::: PROVIDED DATA :::
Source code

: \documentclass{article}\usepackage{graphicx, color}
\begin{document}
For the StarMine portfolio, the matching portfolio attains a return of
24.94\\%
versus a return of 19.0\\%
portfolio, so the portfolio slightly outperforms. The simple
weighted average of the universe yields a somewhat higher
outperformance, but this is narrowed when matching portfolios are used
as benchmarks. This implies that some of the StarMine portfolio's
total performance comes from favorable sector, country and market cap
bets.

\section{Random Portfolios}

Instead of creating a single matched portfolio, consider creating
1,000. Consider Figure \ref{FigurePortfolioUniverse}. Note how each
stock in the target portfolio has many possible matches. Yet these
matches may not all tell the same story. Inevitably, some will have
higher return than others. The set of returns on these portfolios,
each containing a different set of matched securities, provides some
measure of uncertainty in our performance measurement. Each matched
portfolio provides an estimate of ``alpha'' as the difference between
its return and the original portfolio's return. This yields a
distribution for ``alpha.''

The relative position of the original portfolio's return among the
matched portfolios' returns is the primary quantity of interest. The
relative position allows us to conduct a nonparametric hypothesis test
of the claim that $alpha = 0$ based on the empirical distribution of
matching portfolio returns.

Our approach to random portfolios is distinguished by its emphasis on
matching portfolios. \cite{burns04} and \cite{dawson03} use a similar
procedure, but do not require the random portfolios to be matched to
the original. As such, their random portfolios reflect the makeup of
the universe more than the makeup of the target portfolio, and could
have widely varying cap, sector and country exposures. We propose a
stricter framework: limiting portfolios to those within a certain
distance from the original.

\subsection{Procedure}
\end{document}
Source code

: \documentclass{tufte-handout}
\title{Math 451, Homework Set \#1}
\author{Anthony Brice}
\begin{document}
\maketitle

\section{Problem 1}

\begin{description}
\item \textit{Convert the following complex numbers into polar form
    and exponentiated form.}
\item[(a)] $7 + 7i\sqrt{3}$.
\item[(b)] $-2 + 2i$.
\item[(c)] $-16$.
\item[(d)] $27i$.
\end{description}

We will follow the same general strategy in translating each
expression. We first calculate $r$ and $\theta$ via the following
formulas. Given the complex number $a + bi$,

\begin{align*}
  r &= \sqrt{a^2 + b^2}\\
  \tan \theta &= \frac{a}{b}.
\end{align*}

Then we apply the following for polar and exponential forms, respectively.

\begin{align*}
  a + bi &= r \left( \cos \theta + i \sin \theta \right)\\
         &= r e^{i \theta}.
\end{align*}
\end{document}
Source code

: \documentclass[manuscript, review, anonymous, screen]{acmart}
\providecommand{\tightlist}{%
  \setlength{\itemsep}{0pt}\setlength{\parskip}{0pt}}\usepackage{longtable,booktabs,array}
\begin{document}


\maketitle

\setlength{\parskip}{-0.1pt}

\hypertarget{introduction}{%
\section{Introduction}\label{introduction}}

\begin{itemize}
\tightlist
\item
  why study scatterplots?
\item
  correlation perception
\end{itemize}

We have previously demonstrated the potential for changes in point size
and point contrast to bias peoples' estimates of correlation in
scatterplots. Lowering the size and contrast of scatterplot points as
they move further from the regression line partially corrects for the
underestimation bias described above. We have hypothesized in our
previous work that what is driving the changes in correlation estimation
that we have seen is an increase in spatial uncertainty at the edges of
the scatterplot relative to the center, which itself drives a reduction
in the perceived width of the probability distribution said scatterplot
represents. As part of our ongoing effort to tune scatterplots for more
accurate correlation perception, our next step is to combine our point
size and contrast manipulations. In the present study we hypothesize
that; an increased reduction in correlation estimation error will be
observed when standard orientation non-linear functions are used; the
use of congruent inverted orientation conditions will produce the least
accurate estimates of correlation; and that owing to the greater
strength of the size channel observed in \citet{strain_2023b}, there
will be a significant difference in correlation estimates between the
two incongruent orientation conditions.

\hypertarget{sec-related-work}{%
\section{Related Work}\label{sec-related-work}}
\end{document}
:::
▶ **AIM OF THE TASK**
If a line in the listing has "changes" in it, report that line.

▶ **EXERCISE RESULT**
We have previously demonstrated the potential for changes in point size
previous work that what is driving the changes in correlation estimation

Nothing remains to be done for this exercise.